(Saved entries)
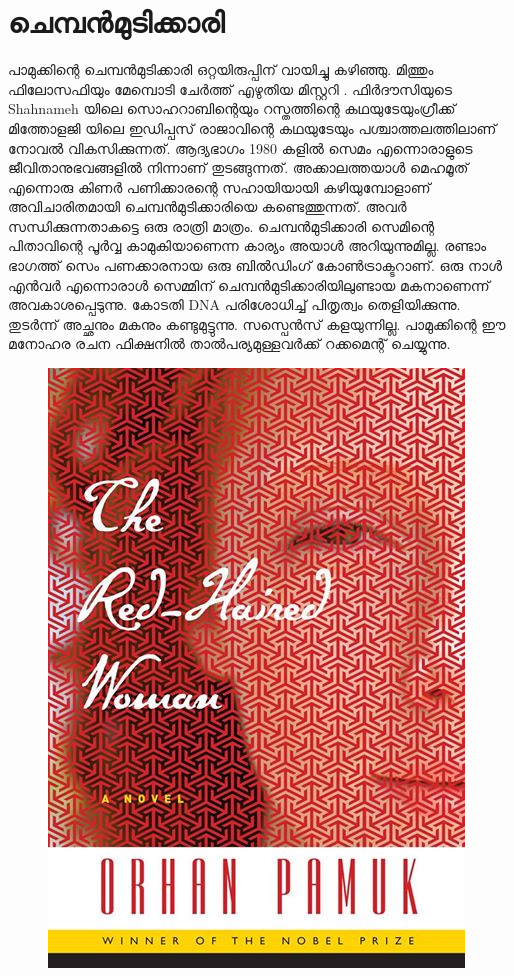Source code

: \documentclass[10pt,a4paper]{report}
\begin{document}
\section{ചെമ്പൻമുടിക്കാരി }    
    പാമുക്കിന്റെ ചെമ്പൻമുടിക്കാരി ഒറ്റയിരുപ്പിന് വായിച്ചു കഴിഞ്ഞു. മിത്തും ഫിലോസഫിയും മേമ്പൊടി ചേർത്ത് എഴുതിയ മിസ്റ്ററി . ഫിർദൗസിയുടെ Shahnameh യിലെ സൊഹറാബിന്റെയും റസ്തത്തിന്റെ കഥയുടേയുംഗ്രീക്ക് മിത്തോളജി യിലെ ഇഡിപ്പസ് രാജാവിന്റെ കഥയുടേയും പശ്ചാത്തലത്തിലാണ് നോവൽ വികസിക്കുന്നത്. ആദ്യഭാഗം 1980 കളിൽ സെമം എന്നൊരാളുടെ ജീവിതാനുഭവങ്ങളിൽ നിന്നാണ് തുടങ്ങുന്നത്. അക്കാലത്തയാൾ മെഹമൂത് എന്നൊരു കിണർ പണിക്കാരന്റെ സഹായിയായി കഴിയുമ്പോളാണ് അവിചാരിതമായി ചെമ്പൻമുടിക്കാരിയെ കണ്ടെത്തുന്നത്. അവർ സന്ധിക്കുന്നതാകട്ടെ ഒരു രാത്രി മാത്രം. ചെമ്പൻമുടിക്കാരി സെമിന്റെ പിതാവിന്റെ പൂർവ്വ കാമുകിയാണെന്ന കാര്യം അയാൾ അറിയുന്നുമില്ല. രണ്ടാം ഭാഗത്ത് സെം പണക്കാരനായ ഒരു ബിൽഡിംഗ് കോൺട്രാക്ടറാണ്. ഒരു നാൾ എൻവർ എന്നൊരാൾ സെമ്മിന് ചെമ്പൻമുടിക്കാരിയിലുണ്ടായ മകനാണെന്ന് അവകാശപ്പെടുന്നു. കോടതി DNA പരിശോധിച്ച് പിതൃത്വം തെളിയിക്കുന്നു. തുടർന്ന് അച്ഛനും മകനും കണ്ടുമുട്ടുന്നു. സസ്പെൻസ് കളയുന്നില്ല. പാമുക്കിന്റെ ഈ മനോഹര രചന ഫിക്ഷനിൽ താൽപര്യമുള്ളവർക്ക് റക്കമെന്റ് ചെയ്യുന്നു.
    
    \begin{figure}[H]
  \center
\includegraphics[scale=.25]{images/pamuk}
\label{pamuk}
\caption{   }
\end{figure}
\end{document}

**DIRECTIONS:**
Report all lines in the records that include the string "pamuk".

**ANSWER BOX:**
\includegraphics[scale=.25]{images/pamuk}
\label{pamuk}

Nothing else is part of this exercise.